Pakistan opens talks with banned Islamists behind violent protests against France

Pakistan opened negotiations with radical Islamists on Monday after they released 11 kidnapped police officers during a week-long blasphemy protests against France, in which four officers were killed, the interior minister said.

Most major businesses, markets, shopping centers and public transport services were closed in major cities in response to a strike call from the Tehrik-e-Labaik Pakistan (TLP) and its affiliated groups.

Pakistan’s PSX 100 exchange opened 500 points lower in the morning, but recovered later in the day.

The police officers were kidnapped during skirmishes outside the TLP headquarters in the eastern city of Lahore, with three members also being murdered, according to the group.

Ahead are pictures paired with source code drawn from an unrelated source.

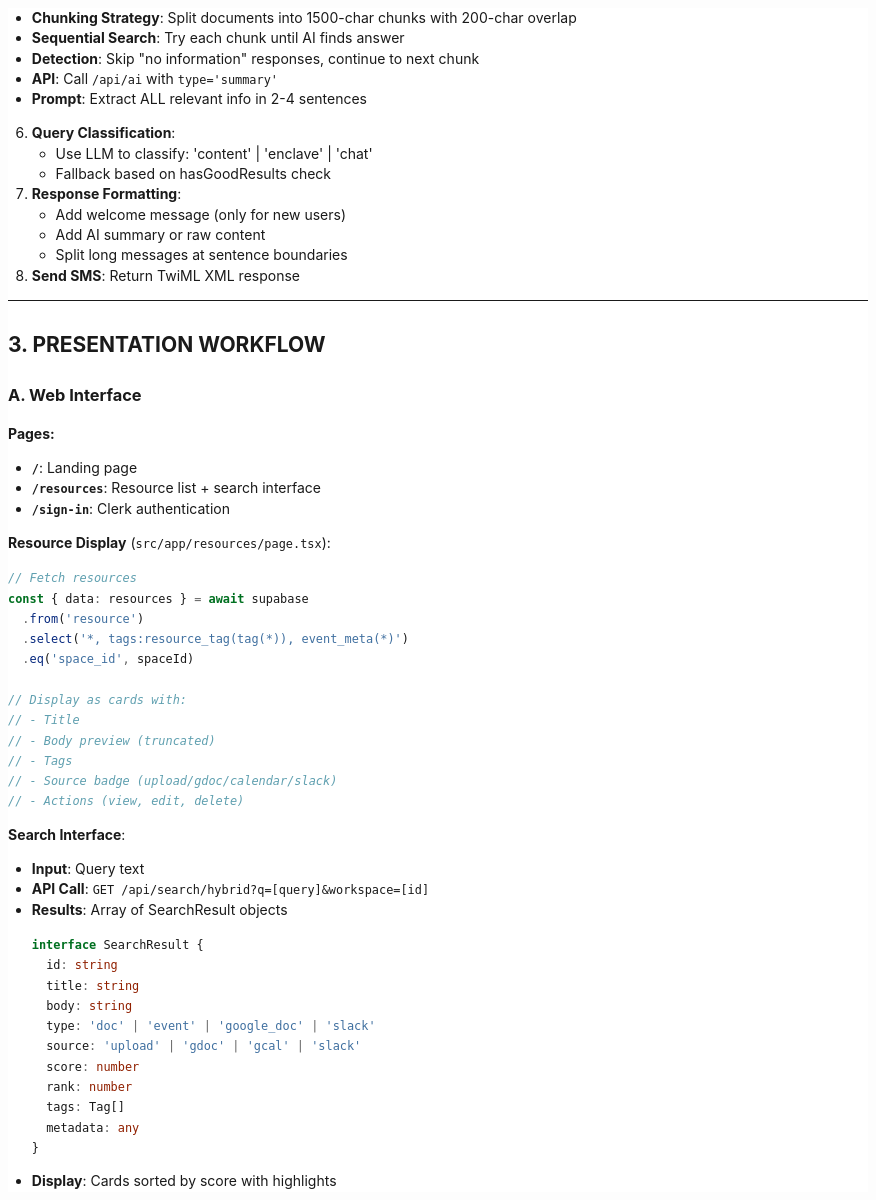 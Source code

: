    - **Chunking Strategy**: Split documents into 1500-char chunks with 200-char overlap
   - **Sequential Search**: Try each chunk until AI finds answer
   - **Detection**: Skip "no information" responses, continue to next chunk
   - **API**: Call `/api/ai` with `type='summary'`
   - **Prompt**: Extract ALL relevant info in 2-4 sentences
6. **Query Classification**: 
   - Use LLM to classify: 'content' | 'enclave' | 'chat'
   - Fallback based on hasGoodResults check
7. **Response Formatting**:
   - Add welcome message (only for new users)
   - Add AI summary or raw content
   - Split long messages at sentence boundaries
8. **Send SMS**: Return TwiML XML response

---

## 3. PRESENTATION WORKFLOW

### A. Web Interface

**Pages:**
- **`/`**: Landing page
- **`/resources`**: Resource list + search interface
- **`/sign-in`**: Clerk authentication

**Resource Display** (`src/app/resources/page.tsx`):
```typescript
// Fetch resources
const { data: resources } = await supabase
  .from('resource')
  .select('*, tags:resource_tag(tag(*)), event_meta(*)')
  .eq('space_id', spaceId)

// Display as cards with:
// - Title
// - Body preview (truncated)
// - Tags
// - Source badge (upload/gdoc/calendar/slack)
// - Actions (view, edit, delete)
```

**Search Interface**:
- **Input**: Query text
- **API Call**: `GET /api/search/hybrid?q=[query]&workspace=[id]`
- **Results**: Array of SearchResult objects
  ```typescript
  interface SearchResult {
    id: string
    title: string
    body: string
    type: 'doc' | 'event' | 'google_doc' | 'slack'
    source: 'upload' | 'gdoc' | 'gcal' | 'slack'
    score: number
    rank: number
    tags: Tag[]
    metadata: any
  }
  ```
- **Display**: Cards sorted by score with highlights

Photos of the police officers, with their heads, legs and arms heavily bandaged, were posted on social media by their captors.

“They have released the 11 police officers they had taken hostage,” said Interior Minister Sheikh Rashid Ahmad in a video statement.

He said negotiations with the TLP were underway.

“There have been two rounds of talks and another is coming later in the evening,” Religious Affairs Minister Noor-ul-Haq Qadri said in parliament. “We believe in negotiation and reconciliation to solve problems.”

The government banned the TLP last week after blocking major highways, railways and access routes to major cities, attacking police and burning public property. Four police officers were killed and more than 500 injured.

Violence erupted after government detained TLP leader Saad Hussain Rizvi in ​​the run-up to a planned nationwide anti-French campaign to pressure the Islamabad government to expel the French ambassador in response to the publication of cartoons in France last year with the prophet Mohammed.

The TLP has made four major demands in talks with the government, officials from both sides said.

They include the expulsion of the French ambassador, the release of the TLP leader and about 1,400 arrested workers, the lifting of the ban on the group and the dismissal of the interior minister.

Prime Minister Imran Khan said expelling the French ambassador would only do harm to Pakistan, and that diplomatic engagement between the Muslim world and the West was the only way to resolve disputes.

“If we send back the French ambassador and cut relations with them, it means we cut relations with the European Union,” he said in a television address. “Half of our textile exports go to the EU, so half of our textile exports would be gone.”

Relations between Paris and Islamabad have deteriorated since late last year after President Emmanuel Macron paid tribute to a French history teacher who was beheaded by an 18-year-old man of Chechen descent for showing cartoons of the Prophet in a class on freedom of speech .

Protests erupted in several Muslim countries over France’s response to the teacher’s murder. The Prophet’s cartoons were also reprinted elsewhere.

At the time, Khan’s government signed a deal promising to table a resolution in parliament by April 20 seeking approval for the expulsion of the French envoy and a boycott of French products.